__Dataset entries__.

Start of Block

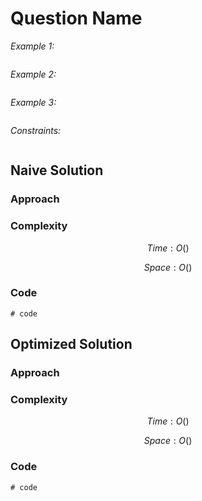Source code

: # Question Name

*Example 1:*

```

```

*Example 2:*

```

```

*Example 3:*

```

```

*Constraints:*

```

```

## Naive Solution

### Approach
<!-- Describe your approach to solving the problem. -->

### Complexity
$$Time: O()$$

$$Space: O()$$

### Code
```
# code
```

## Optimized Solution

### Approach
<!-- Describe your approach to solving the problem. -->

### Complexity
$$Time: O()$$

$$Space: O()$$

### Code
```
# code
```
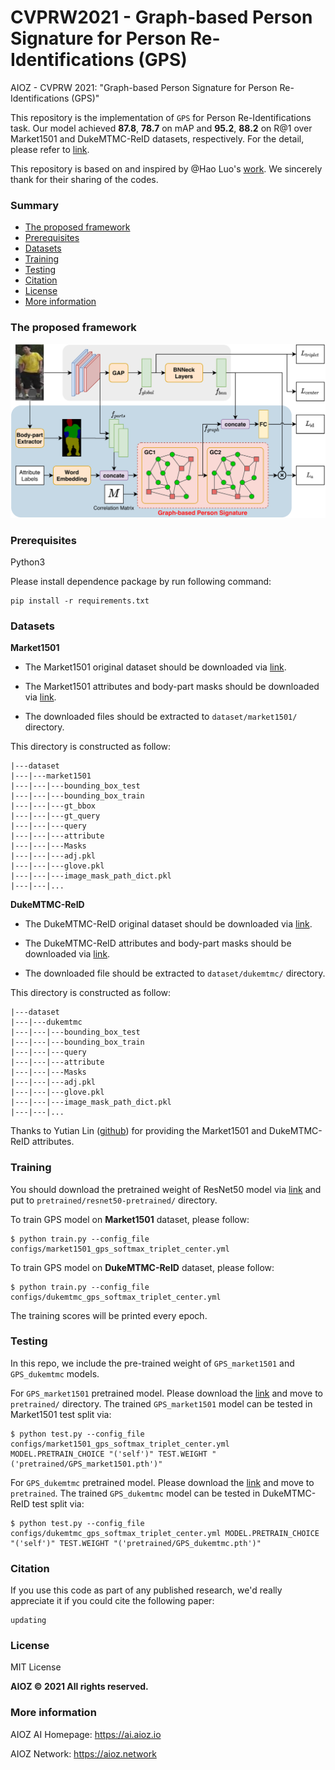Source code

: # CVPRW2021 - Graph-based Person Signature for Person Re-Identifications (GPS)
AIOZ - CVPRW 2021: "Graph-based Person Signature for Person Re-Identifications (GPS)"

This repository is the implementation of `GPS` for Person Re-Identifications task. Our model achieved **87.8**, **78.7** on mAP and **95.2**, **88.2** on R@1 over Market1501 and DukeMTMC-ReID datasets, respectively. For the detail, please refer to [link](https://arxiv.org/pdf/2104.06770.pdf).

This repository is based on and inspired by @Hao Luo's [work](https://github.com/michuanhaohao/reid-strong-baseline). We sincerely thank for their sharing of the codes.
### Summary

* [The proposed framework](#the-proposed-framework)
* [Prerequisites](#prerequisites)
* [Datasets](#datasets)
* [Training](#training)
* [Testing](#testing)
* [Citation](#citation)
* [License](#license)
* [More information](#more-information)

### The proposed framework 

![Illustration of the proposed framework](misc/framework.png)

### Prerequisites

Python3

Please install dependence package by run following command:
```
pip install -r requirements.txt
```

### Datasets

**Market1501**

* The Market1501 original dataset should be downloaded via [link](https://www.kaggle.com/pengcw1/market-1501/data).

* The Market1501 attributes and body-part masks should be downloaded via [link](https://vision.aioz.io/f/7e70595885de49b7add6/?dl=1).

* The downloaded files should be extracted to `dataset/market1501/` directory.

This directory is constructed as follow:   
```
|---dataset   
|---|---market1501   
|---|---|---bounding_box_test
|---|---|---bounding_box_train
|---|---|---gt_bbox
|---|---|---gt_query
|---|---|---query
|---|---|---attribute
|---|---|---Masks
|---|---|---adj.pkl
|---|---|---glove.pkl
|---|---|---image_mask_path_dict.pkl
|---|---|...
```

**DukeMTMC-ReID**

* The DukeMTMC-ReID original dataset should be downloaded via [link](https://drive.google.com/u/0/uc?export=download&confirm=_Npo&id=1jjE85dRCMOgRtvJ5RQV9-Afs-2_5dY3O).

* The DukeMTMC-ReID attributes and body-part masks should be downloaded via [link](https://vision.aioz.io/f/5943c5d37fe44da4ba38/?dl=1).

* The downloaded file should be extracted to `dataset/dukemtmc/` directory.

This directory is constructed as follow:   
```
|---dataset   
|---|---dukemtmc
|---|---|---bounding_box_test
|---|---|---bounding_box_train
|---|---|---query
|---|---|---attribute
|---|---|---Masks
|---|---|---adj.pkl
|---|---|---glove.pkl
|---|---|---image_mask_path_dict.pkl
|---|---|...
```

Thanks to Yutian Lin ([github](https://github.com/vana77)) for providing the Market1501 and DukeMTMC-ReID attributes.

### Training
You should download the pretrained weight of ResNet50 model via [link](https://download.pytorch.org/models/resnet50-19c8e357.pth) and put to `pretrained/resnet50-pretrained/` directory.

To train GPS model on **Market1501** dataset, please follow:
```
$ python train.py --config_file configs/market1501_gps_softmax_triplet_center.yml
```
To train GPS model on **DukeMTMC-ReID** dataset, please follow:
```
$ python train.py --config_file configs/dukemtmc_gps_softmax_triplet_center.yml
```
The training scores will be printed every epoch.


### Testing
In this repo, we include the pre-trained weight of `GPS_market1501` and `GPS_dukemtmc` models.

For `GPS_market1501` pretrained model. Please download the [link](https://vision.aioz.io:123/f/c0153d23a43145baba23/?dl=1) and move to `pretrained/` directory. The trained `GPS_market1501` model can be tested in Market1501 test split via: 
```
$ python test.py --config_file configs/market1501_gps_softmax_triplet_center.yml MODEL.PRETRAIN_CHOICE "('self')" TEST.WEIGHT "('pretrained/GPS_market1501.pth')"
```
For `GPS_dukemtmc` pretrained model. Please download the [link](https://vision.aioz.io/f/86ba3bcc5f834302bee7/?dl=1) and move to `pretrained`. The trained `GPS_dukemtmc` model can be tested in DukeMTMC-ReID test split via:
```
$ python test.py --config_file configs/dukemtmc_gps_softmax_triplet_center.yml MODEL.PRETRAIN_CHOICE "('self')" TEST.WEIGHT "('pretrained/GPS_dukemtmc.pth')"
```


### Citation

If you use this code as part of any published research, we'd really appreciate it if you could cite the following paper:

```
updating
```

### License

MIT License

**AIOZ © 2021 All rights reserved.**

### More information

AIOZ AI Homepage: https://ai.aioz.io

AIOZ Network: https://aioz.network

End of Block

__Exercise description__. When a line in the records holds the string "github", copy that line.

__Exercise output__.
This repository is based on and inspired by @Hao Luo's [work](https://github.com/michuanhaohao/reid-strong-baseline). We sincerely thank for their sharing of the codes.
Thanks to Yutian Lin ([github](https://github.com/vana77)) for providing the Market1501 and DukeMTMC-ReID attributes.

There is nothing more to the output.